Jeffrey had wearily risen to his feet when he recognized his savior, and he now held out a grateful hand to Tarzan. Tarzan grinned and shrugged his shoulders.

Even Tarzan's magnificent physique felt the strain of the last hours, so he guided Jeffrey to a sheltered bower in the fork of a huge tree, and there they rested until morning.

Back at the cabin, Jeffrey's father and his friend kept a weary vigil that night, and by morning they had almost given up hope of the youth's return. They had almost given up hope for their own rescue, too, when one of them happened to glance out to sea. Far out on the waters but heading for the shore he saw the two boats Tarzan had seen before—the low black cruiser and the captured sailing vessel.

Awkwardly the two men gathered brush for a fire on the beach; when its first feathers of smoke were rising into the still air they tore up strips of cloth to wave as signals.

Soon they shouted for joy as they saw that a boat was being lowered from the cruiser. Manned with sailors and officers, it made smartly for the shore. When the boat was beached, a young officer stepped out and greeted the castaways. He told of boarding the sailing vessel and finding it in the hands of a few inefficient sailors. When they demanded an explanation, the mutineers finally admitted their treachery and agreed to guide the cruiser back to rescue the marooned men.

The castaways now described their adventures and told of the loss of the third member of their party.

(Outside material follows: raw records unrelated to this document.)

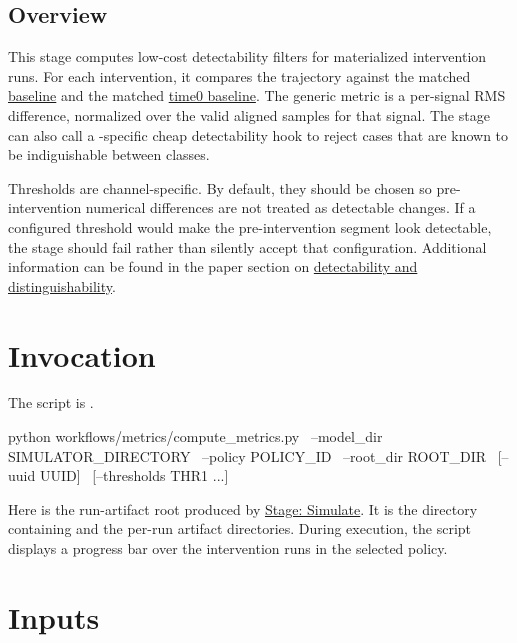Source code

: \documentclass[11pt]{article}
\begin{document}
\label{docstart:cheap_filter_metrics_stage}

\subsection*{Overview}
This stage computes low-cost detectability filters for materialized intervention runs.
For each intervention, it compares the trajectory against the matched \hyperref[sec:candidate-generation-baseline-recipe]{baseline} and the matched \hyperref[sec:candidate-generation-time0-baseline-recipe]{time0 baseline}.
The generic metric is a per-signal RMS difference, normalized over the valid aligned samples for that signal.
The stage can also call a \termSimulator-specific cheap detectability hook to reject cases that are known to be indiguishable between classes.

Thresholds are channel-specific.
By default, they should be chosen so pre-intervention numerical differences are not treated as detectable changes.
If a configured threshold would make the pre-intervention segment look detectable, the stage should fail rather than silently accept that configuration.
Additional information can be found in the paper section on \hyperref[sec:detectability]{detectability and distinguishability}.

\section*{Invocation}

The script is .

\begin{DocCode}
python workflows/metrics/compute_metrics.py \
  --model_dir SIMULATOR_DIRECTORY \
  --policy POLICY_ID \
  --root_dir ROOT_DIR \
  [--uuid UUID] \
  [--thresholds THR1 ...] \
\end{DocCode}

Here \code{ROOT_DIR} is the run-artifact root produced by \hyperref[docstart:simulation_stage]{Stage: Simulate}.
It is the directory containing  and the per-run artifact directories.
During execution, the script displays a progress bar over the intervention runs in the selected policy.

\section*{Inputs}
\end{document}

The commander of the cruiser was sympathetic but not hopeful about Jeffrey's return. He was frankly skeptical when they described Tarzan and his marvelous rescues. In any event, he said, the cruiser could not delay longer than nightfall.

Through the long tropical day the two men watched the dark shoreline of the jungle. No Jeffrey appeared. Gloomily they packed up their belongings and prepared to depart. The supplies they decided to leave in the forlorn hope that Jeffrey might return.

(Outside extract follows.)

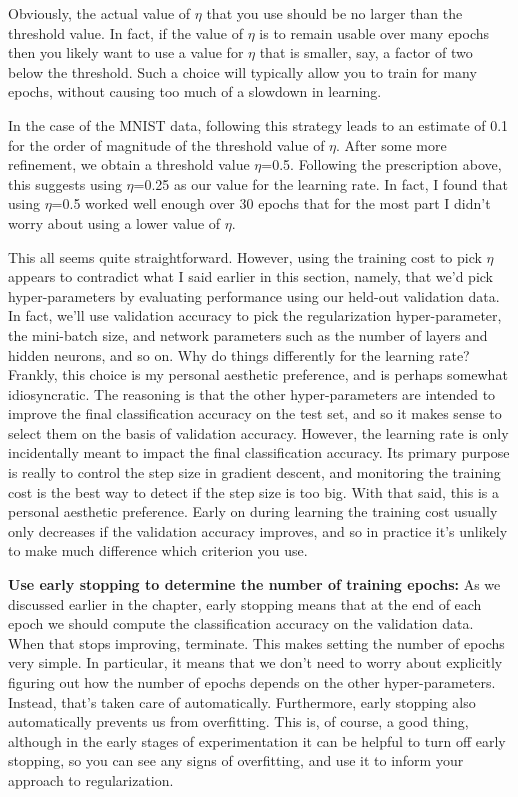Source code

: Obviously, the actual value of $\eta$ that you use should be no larger than the threshold value. In fact, if the value of $\eta$ is to remain usable over many epochs then you likely want to use a value for $\eta$ that is smaller, say, a factor of two below the threshold. Such a choice will typically allow you to train for many epochs, without causing too much of a slowdown in learning.

In the case of the MNIST data, following this strategy leads to an estimate of 0.1 for the order of magnitude of the threshold value of $\eta$. After some more refinement, we obtain a threshold value $\eta$=0.5. Following the prescription above, this suggests using $\eta$=0.25 as our value for the learning rate. In fact, I found that using $\eta$=0.5 worked well enough over 30 epochs that for the most part I didn't worry about using a lower value of $\eta$.

This all seems quite straightforward. However, using the training cost to pick $\eta$ appears to contradict what I said earlier in this section, namely, that we'd pick hyper-parameters by evaluating performance using our held-out validation data. In fact, we'll use validation accuracy to pick the regularization hyper-parameter, the mini-batch size, and network parameters such as the number of layers and hidden neurons, and so on. Why do things differently for the learning rate? Frankly, this choice is my personal aesthetic preference, and is perhaps somewhat idiosyncratic. The reasoning is that the other hyper-parameters are intended to improve the final classification accuracy on the test set, and so it makes sense to select them on the basis of validation accuracy. However, the learning rate is only incidentally meant to impact the final classification accuracy. Its primary purpose is really to control the step size in gradient descent, and monitoring the training cost is the best way to detect if the step size is too big. With that said, this is a personal aesthetic preference. Early on during learning the training cost usually only decreases if the validation accuracy improves, and so in practice it's unlikely to make much difference which criterion you use.

\textbf{Use early stopping to determine the number of training epochs:\label{page:Useearlystopping}} As we discussed earlier in the chapter, early stopping means that at the end of each epoch we should compute the classification accuracy on the validation data. When that stops improving, terminate. This makes setting the number of epochs very simple. In particular, it means that we don't need to worry about explicitly figuring out how the number of epochs depends on the other hyper-parameters. Instead, that's taken care of automatically. Furthermore, early stopping also automatically prevents us from overfitting. This is, of course, a good thing, although in the early stages of experimentation it can be helpful to turn off early stopping, so you can see any signs of overfitting, and use it to inform your approach to regularization.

The boat was loaded, the two griefstricken passengers took one last look at the doomed shore, and at sunset they were on their way out to the ship.

But hark! Over the water floated the unforgettable shrillness of the ape call! Peering back through the gloom one of the seamen made out two human figures on the shore. At a sharp command the boat swung back toward shore.

Jeffrey insisted that Tarzan accompany them back to civilization, and the others seconded the invitation. But Tarzan solemnly shook his head. He pointed to them, and then to the boat riding the ocean swells. He pointed to himself, and to the beckoning jungle.

Jeffrey nodded in understanding. This was Tarzan's world, and he could no more leave it than Jeffrey could stay here.

Soon Tarzan stood on the deserted beach, watching the lights of the cruiser blink out against the horizon. When the last sign of life disappeared from the empty ocean, Tarzan turned away toward the jungle. As he vanished into its vastness there floated back over the waters the challenging cry of the ape-man.